— ASSIGNMENT —
Set down exactly, from the records below, the line with "代码分为以下功能模块：" through the line with "##### 2. ADC多采样与电压计算", and nothing else.
(EXERCISE INPUTS)
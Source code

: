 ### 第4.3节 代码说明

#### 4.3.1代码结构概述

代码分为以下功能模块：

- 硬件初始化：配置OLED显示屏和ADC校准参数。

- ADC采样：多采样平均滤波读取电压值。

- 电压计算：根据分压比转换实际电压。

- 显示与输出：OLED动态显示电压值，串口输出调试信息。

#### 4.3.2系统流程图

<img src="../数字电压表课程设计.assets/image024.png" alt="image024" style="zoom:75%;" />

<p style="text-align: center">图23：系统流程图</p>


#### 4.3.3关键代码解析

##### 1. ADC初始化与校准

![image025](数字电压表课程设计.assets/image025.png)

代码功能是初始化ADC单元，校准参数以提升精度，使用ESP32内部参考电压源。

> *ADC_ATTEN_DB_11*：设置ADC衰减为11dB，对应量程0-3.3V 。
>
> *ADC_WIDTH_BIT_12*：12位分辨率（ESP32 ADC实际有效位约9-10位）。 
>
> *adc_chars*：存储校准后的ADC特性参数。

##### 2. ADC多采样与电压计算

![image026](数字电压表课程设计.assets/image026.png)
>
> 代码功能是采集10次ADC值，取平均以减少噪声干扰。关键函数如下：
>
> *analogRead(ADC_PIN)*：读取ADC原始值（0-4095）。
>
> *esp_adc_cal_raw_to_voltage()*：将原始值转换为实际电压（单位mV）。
(End EXERCISE INPUTS)
— TASK ANSWER —
代码分为以下功能模块：

- 硬件初始化：配置OLED显示屏和ADC校准参数。

- ADC采样：多采样平均滤波读取电压值。

- 电压计算：根据分压比转换实际电压。

- 显示与输出：OLED动态显示电压值，串口输出调试信息。

#### 4.3.2系统流程图

<img src="../数字电压表课程设计.assets/image024.png" alt="image024" style="zoom:75%;" />

<p style="text-align: center">图23：系统流程图</p>


#### 4.3.3关键代码解析

##### 1. ADC初始化与校准

![image025](数字电压表课程设计.assets/image025.png)

代码功能是初始化ADC单元，校准参数以提升精度，使用ESP32内部参考电压源。

> *ADC_ATTEN_DB_11*：设置ADC衰减为11dB，对应量程0-3.3V 。
>
> *ADC_WIDTH_BIT_12*：12位分辨率（ESP32 ADC实际有效位约9-10位）。 
>
> *adc_chars*：存储校准后的ADC特性参数。

##### 2. ADC多采样与电压计算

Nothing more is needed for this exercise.